Actually, the thought did cross my mind about making a new post of all 4 of these questions. But, since we are having such a good discussion about it here, I think I will refrain.

Brent said...

I have recently read Martyn Lloyd- Jones' book titled:
"Authentic Christianity"
I would recommend this treatise only second to the New Testament.

With that being said, I also recently ran across this quote that sums up allot of what has been discussed here.

“It is being said that the chief need of the Church today is to repent because of its ‘lack of unity’… we would suggest that before she repents of her disunity, she must repent of her apostasy. She must repent of her perversion of, and substitutes for, ‘the faith once delivered to the saints.’ She must repent of setting up her own thinking and methods over against the divine revelation in Holy Scripture. Here lies the reason for her lack of spiritual power and inability to deliver a living message in the power of the Holy Ghost to a world ready to perish.”

-Matin Lloyd Jones,
given at the annual meeting of the Inter-Varsity Fellowship in 1954

Now that is the order of 'unity'. We cannot be unified in Spirit and Truth with those who have been perverted by an apostate so-called gospel, or with those who give credence to them.
Paul 'rebuked' Peter, a very harsh upbraidng, which he did publicly one of God's chosen for hanging with and 'doing ministry' so to speak with those who were causing confusion within the presence of the 'called out ones'. Paul didn't say, "well let's get along and do ministry with them on the things we agree on and put on a public face, then we will each go to our camps and teach however we 'feel' led and not cause the others (born again & the lost who are also watching) to see publicly that we don't get along with them on all points.

Those who are so-called 'believers' and practice apostate teachings and teach others to do so, Do Not need any public 'nice ministry face' put on by us, those who, by His grace alone have been entrusted with 'His Gospel'. I'm not talking about Baptist as opposed to 'Carismatics' or something of those type differences.
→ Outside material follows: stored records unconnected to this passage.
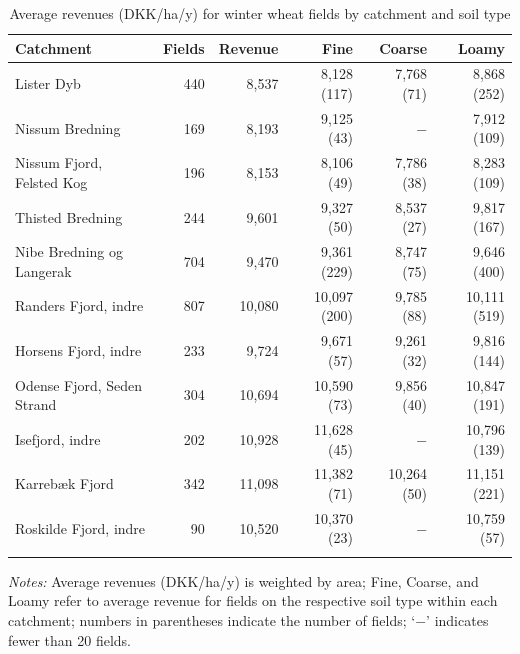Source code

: \documentclass[12pt]{article}
\begin{document}
\begin{table}[H]
\centering
\small
\caption{Average revenues (DKK/ha/y) for winter wheat fields by catchment and soil type}
\label{tab:yield-vinterhvede}
\begin{threeparttable}
\begin{tabular}{lrrrrr}
\toprule
\textbf{Catchment} & \textbf{Fields} & \textbf{Revenue} & \textbf{Fine} &
\textbf{Coarse} & \textbf{Loamy} \\
\midrule\addlinespace
Lister Dyb                 & 440 & 8,537  & 8,128 (117)  & 7,768 (71)   & 8,868 (252) \\
Nissum Bredning            & 169 & 8,193  & 9,125 (43)   & $-$           & 7,912 (109) \\
Nissum Fjord, Felsted Kog  & 196 & 8,153  & 8,106 (49)   & 7,786 (38)   & 8,283 (109) \\
Thisted Bredning           & 244 & 9,601  & 9,327 (50)   & 8,537 (27)   & 9,817 (167) \\
Nibe Bredning og Langerak  & 704 & 9,470  & 9,361 (229)  & 8,747 (75)   & 9,646 (400) \\
Randers Fjord, indre       & 807 & 10,080 & 10,097 (200) & 9,785 (88)   & 10,111 (519) \\
Horsens Fjord, indre       & 233 & 9,724  & 9,671 (57)   & 9,261 (32)   & 9,816 (144) \\
Odense Fjord, Seden Strand & 304 & 10,694 & 10,590 (73)  & 9,856 (40)   & 10,847 (191) \\
Isefjord, indre            & 202 & 10,928 & 11,628 (45)  & $-$           & 10,796 (139) \\
Karrebæk Fjord             & 342 & 11,098 & 11,382 (71)  & 10,264 (50)  & 11,151 (221) \\
Roskilde Fjord, indre      &  90 & 10,520 & 10,370 (23)  & $-$           & 10,759 (57) \\
\addlinespace\bottomrule
\end{tabular}
\begin{tablenotes}
\footnotesize
\item \textit{Notes:} 
Average revenues (DKK/ha/y) is weighted by area;
Fine, Coarse, and Loamy refer to average revenue for fields on the respective
soil type within each catchment; numbers in parentheses indicate the number of
fields; `$-$' indicates fewer than 20 fields.
\end{tablenotes}
\end{threeparttable}
\end{table}
\end{document}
I'm talking here about the pure Gospel, of which many so-called believers have added works and keeping of 'holy days' to it or 'church memberships' and rites . Those kind, we should evangelize TO, and the others we should bring them to scripture for reproofs of secondary doctrines.

The real problem, as always is how others will 'see' us (self), is this...saying it like it is will cause division(and it should), but REAL 'unity' cannot happen without it. The faith that was delivered to the apostles will cause division and persecution from our 'friends', neighbors, and family. We will be perceived as 'absolutes' on biblical faith matters (like Paul) which will cause us to 'be put out for His names sake'. But in that alone, we will gain new families and houses as Jesus promised, to meet in and share in the unity of the Spirit and in Truth. By His most precious grace alone! He paid with His blood, it cost us nothing...the least we can do is honor it as a trusted message we don't even deserve to preach.

David Rogers said...


I too have been helped by Lloyd-Jones on these questions. I have his book "The Basis of Christian Unity" in my personal library back in Spain. Thanks for reminding me of his insight and wisdom. I will have to go back, and read up a little more on Lloyd-Jones.

I think you are right in not compromising one iota in regard to essential Gospel doctrine. Unity is NOT just being tolerant to whatever. At the same time, though, I think we need to be very careful to separate correctly between in-house family disagreements, and matters that truly should divide us from apostates and infidels.

Brent said...


As a side note, I'm just a few minutes from Ft. Pierce as you had mentioned that your Dad was a pastor in a local body there. Are you still or have you ever been around these parts?

David Rogers said...


I was born in Ft. Pierce in 1960. My family moved from there to Merritt Island in 1965, if I remember correctly. This year, I will be in central & south Florida several times for speaking engagements, but nothing in Fort Pierce. We might drive through sometime, though.

Alan Knox said...


I'm sorry that I'm replying late. But, I've replied to your 4 questions in a post on my blog called "Continuing discussion on unity".